- **Work task**
Down to the last line, restate the records word for word, but not the pictures.

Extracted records
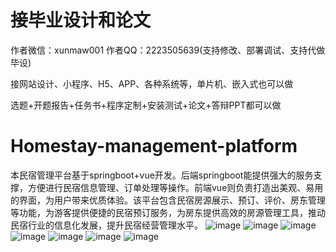 # 接毕业设计和论文
作者微信：xunmaw001  作者QQ：2223505639(支持修改、部署调试、支持代做毕设)

接网站设计、小程序、H5、APP、各种系统等，单片机、嵌入式也可以做

选题+开题报告+任务书+程序定制+安装测试+论文+答辩PPT都可以做
# Homestay-management-platform
本民宿管理平台基于springboot+vue开发。后端springboot能提供强大的服务支撑，方便进行民宿信息管理、订单处理等操作。前端vue则负责打造出美观、易用的界面，为用户带来优质体验。该平台包含民宿房源展示、预订、评价、房东管理等功能，为游客提供便捷的民宿预订服务，为房东提供高效的房源管理工具，推动民宿行业的信息化发展，提升民宿经营管理水平。
![image](https://github.com/user-attachments/assets/361243b8-f5a8-4f4b-91ea-a31e090bcbd0)
![image](https://github.com/user-attachments/assets/51fec039-917b-467c-a28a-f1620486e41c)
![image](https://github.com/user-attachments/assets/404264fe-83f8-41da-a780-832d9f964ce9)
![image](https://github.com/user-attachments/assets/f6df2ffd-ac75-4cab-90cb-65f44f62a980)
![image](https://github.com/user-attachments/assets/713eaf7a-a5bf-445c-b749-85309d670ff6)
![image](https://github.com/user-attachments/assets/351cf977-7910-46c5-882f-5711c66d70a8)
![image](https://github.com/user-attachments/assets/cb49cad7-c438-4e26-9ab0-ea20057c7051)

- **Reply**
 # 接毕业设计和论文
作者微信：xunmaw001  作者QQ：2223505639(支持修改、部署调试、支持代做毕设)

接网站设计、小程序、H5、APP、各种系统等，单片机、嵌入式也可以做

选题+开题报告+任务书+程序定制+安装测试+论文+答辩PPT都可以做
# Homestay-management-platform
本民宿管理平台基于springboot+vue开发。后端springboot能提供强大的服务支撑，方便进行民宿信息管理、订单处理等操作。前端vue则负责打造出美观、易用的界面，为用户带来优质体验。该平台包含民宿房源展示、预订、评价、房东管理等功能，为游客提供便捷的民宿预订服务，为房东提供高效的房源管理工具，推动民宿行业的信息化发展，提升民宿经营管理水平。
![image](https://github.com/user-attachments/assets/361243b8-f5a8-4f4b-91ea-a31e090bcbd0)
![image](https://github.com/user-attachments/assets/51fec039-917b-467c-a28a-f1620486e41c)
![image](https://github.com/user-attachments/assets/404264fe-83f8-41da-a780-832d9f964ce9)
![image](https://github.com/user-attachments/assets/f6df2ffd-ac75-4cab-90cb-65f44f62a980)
![image](https://github.com/user-attachments/assets/713eaf7a-a5bf-445c-b749-85309d670ff6)
![image](https://github.com/user-attachments/assets/351cf977-7910-46c5-882f-5711c66d70a8)
![image](https://github.com/user-attachments/assets/cb49cad7-c438-4e26-9ab0-ea20057c7051)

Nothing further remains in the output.